__Task statement__: After checking the listing below, say how many of its lines contain the string "Recording". Only the number is needed.

__Records to use__:
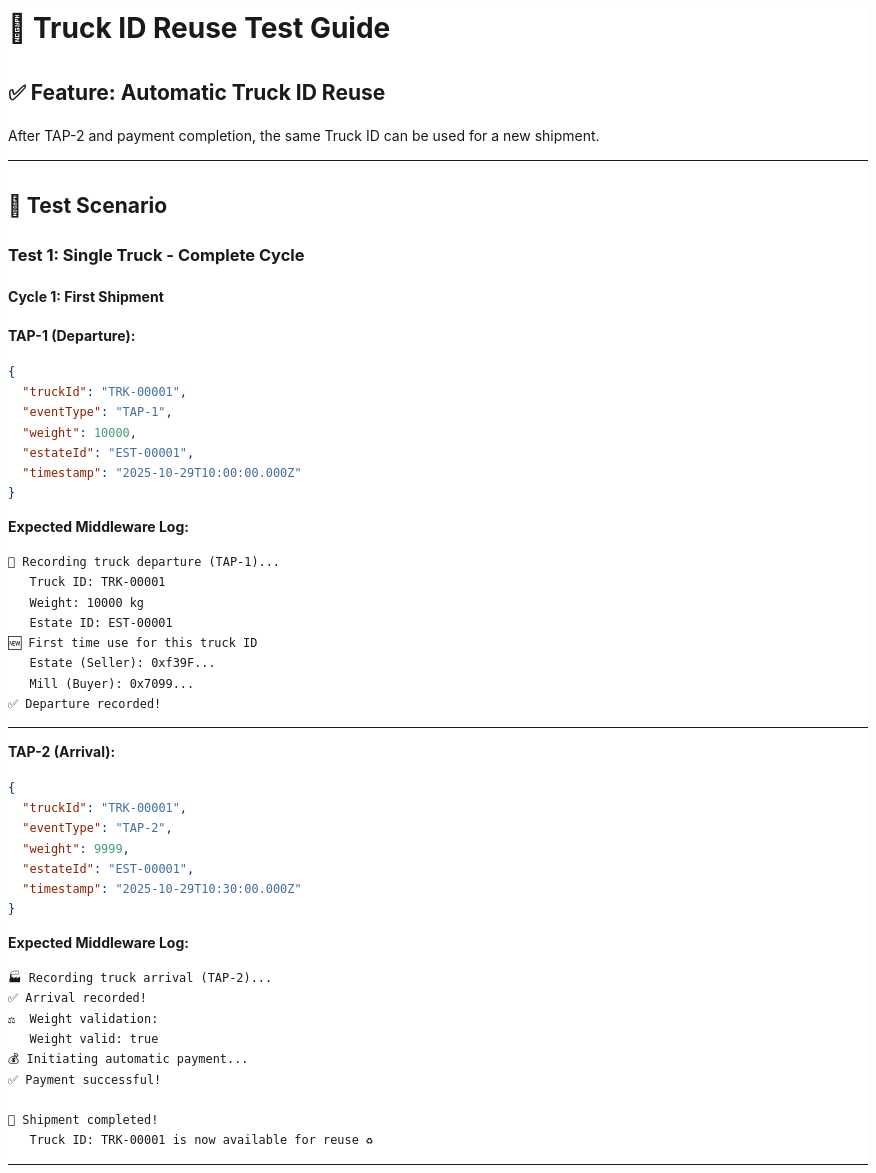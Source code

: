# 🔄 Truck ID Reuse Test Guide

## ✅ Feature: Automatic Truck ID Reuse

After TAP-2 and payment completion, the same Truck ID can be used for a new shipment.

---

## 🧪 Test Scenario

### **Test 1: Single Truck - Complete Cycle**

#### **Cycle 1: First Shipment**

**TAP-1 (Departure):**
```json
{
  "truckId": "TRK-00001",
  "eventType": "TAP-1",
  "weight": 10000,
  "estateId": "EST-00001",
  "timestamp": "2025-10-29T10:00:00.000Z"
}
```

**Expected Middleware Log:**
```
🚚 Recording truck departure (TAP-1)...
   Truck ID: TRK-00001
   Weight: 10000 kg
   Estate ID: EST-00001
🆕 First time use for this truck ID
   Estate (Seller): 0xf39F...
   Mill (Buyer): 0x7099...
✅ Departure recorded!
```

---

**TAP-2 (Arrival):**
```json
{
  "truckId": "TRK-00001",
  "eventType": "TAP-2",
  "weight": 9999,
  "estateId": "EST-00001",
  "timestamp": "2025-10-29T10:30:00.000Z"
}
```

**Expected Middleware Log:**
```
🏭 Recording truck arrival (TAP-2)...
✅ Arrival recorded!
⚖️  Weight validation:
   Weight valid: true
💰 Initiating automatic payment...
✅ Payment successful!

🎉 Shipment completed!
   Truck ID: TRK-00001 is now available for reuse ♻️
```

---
--
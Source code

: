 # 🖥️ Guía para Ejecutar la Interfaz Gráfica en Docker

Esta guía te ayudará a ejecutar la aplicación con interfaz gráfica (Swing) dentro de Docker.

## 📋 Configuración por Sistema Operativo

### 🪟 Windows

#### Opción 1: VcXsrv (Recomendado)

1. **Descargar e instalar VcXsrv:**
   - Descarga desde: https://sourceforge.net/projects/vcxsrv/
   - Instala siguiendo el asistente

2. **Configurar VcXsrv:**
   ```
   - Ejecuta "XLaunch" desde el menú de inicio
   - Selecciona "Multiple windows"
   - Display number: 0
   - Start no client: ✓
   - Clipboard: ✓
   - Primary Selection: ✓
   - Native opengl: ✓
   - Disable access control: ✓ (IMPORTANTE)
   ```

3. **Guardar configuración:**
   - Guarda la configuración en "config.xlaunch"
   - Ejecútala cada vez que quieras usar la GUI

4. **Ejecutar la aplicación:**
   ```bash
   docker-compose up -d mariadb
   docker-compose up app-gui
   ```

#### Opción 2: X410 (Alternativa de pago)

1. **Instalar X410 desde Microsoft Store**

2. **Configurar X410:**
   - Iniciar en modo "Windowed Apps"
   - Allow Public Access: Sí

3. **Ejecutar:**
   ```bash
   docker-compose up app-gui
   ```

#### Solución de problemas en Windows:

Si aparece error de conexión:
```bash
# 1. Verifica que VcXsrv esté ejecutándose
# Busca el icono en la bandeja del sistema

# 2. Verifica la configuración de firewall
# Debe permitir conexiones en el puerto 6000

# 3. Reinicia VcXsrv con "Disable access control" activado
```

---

__Finished exercise__: 2